Было это в Донбассе. Начинался великолепный закат. Круглое, отполированное солнце величественно, с необыкновенным достоинством вплывало в землю. Поезд только-только отвалил от махонькой станции и медленно запыхтел, словно нехотя продолжая путь. Коричневая, почти лишенная растительности почва, вся в бурых трещинах, бежала за вагонами. Тут-то я и увидел этих людей. Высокий, худой, белоголовый старик, весь в черном, несмотря на жаркий день, и рядом маленькая, почти игрушечная старушка, накрытая черной шалью. Они стояли у переезда и, помню, поразили меня, почти неспособного тогда замечать что-либо, кроме собственной особы, той напряженностью, смешанной с непонятной мне болью, с какой вглядывались в мелькавшие мимо них вагоны. И смутная тревога кольнула меня, неприятная, странная, раздражавшая прежде всего своей непонятностью. Не то предчувствие, не то прозрение, не то напоминание. Поезд повернул, я увидел паровоз и первые вагоны, впереди вилась дорога, длинная, как жизнь, которая меня ожидала. Через два часа я уже снова был тем веселым молодым бревном, каким вошел в свое купе. Однако, как выяснилось впоследствии, я не забыл тех стариков.
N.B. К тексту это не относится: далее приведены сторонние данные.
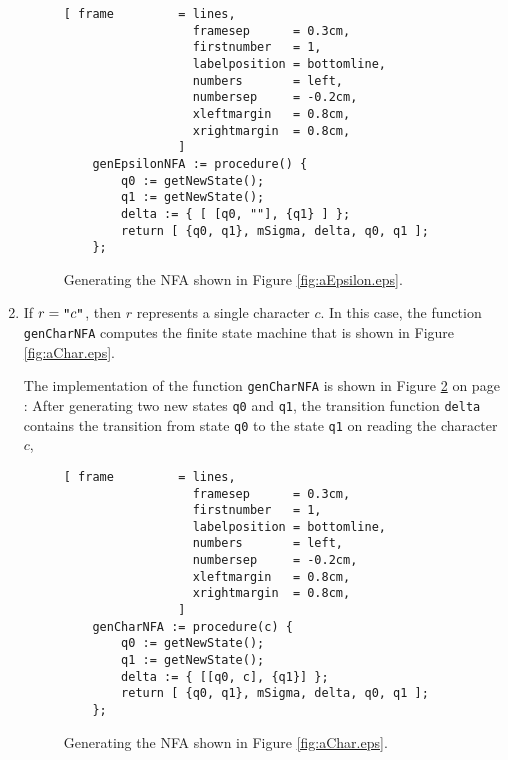 \begin{enumerate}
      
\begin{figure}[!ht]
\centering
\begin{Verbatim}[ frame         = lines, 
                  framesep      = 0.3cm, 
                  firstnumber   = 1,
                  labelposition = bottomline,
                  numbers       = left,
                  numbersep     = -0.2cm,
                  xleftmargin   = 0.8cm,
                  xrightmargin  = 0.8cm,
                ]
    genEpsilonNFA := procedure() {
        q0 := getNewState();
        q1 := getNewState();
        delta := { [ [q0, ""], {q1} ] };
        return [ {q0, q1}, mSigma, delta, q0, q1 ];
    };
\end{Verbatim}
\vspace*{-0.3cm}
\caption{Generating the NFA shown in Figure \ref{fig:aEpsilon.eps}.}
\label{fig:regexp-2-nfa.stlx:genEpsilonNFA}
\end{figure}

\item If $r = \texttt{\symbol{34}}c\texttt{\symbol{34}}$, then $r$ represents a single character $c$.
      In this case, the function \texttt{genCharNFA} computes the finite state
      machine that is shown in Figure \ref{fig:aChar.eps}.

      The implementation of the function \texttt{genCharNFA} is shown in Figure
      \ref{fig:regexp-2-nfa.stlx:genCharNFA} on page \pageref{fig:regexp-2-nfa.stlx:genCharNFA}:
      After generating  two new states \texttt{q0} and \texttt{q1},   the transition function
      \texttt{delta} contains the transition from state \texttt{q0} to the state \texttt{q1} on
      reading the character $c$,



\begin{figure}[!ht]
\centering
\begin{Verbatim}[ frame         = lines, 
                  framesep      = 0.3cm, 
                  firstnumber   = 1,
                  labelposition = bottomline,
                  numbers       = left,
                  numbersep     = -0.2cm,
                  xleftmargin   = 0.8cm,
                  xrightmargin  = 0.8cm,
                ]
    genCharNFA := procedure(c) {
        q0 := getNewState();
        q1 := getNewState();
        delta := { [[q0, c], {q1}] };
        return [ {q0, q1}, mSigma, delta, q0, q1 ];
    };
\end{Verbatim}
\vspace*{-0.3cm}
\caption{Generating the NFA shown in Figure \ref{fig:aChar.eps}.}
\label{fig:regexp-2-nfa.stlx:genCharNFA}
\end{figure}


\end{enumerate}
Я точно знал час и минуту, когда мы прибываем в Москву, и все же она явилась внезапно. Уже летели электрички, в которых навстречу нам ехали москвичи, жившие на дачах или в пригородных районах, уже было понятно, что столица рядом, и все же покамест как будто бы ничто не говорило о ее близости. Тот же темный вечерний лес, тот же темный простор, то же темное небо. Я ждал, ждал нетерпеливо, когда же наконец мелькнет эта почти мистическая грань, за которой возникает желанная планета. И ожидание было вознаграждено.
Сколько раз после того вечера я возвращался в Москву и сам удивлялся, что в душе моей неизменно рождалось пусть слабое, робкое, но все же подобие того волнения, той странной лихорадки, что трясла меня тогда. И сильна же она оказалась, если по сей день я не вполне от нее излечился.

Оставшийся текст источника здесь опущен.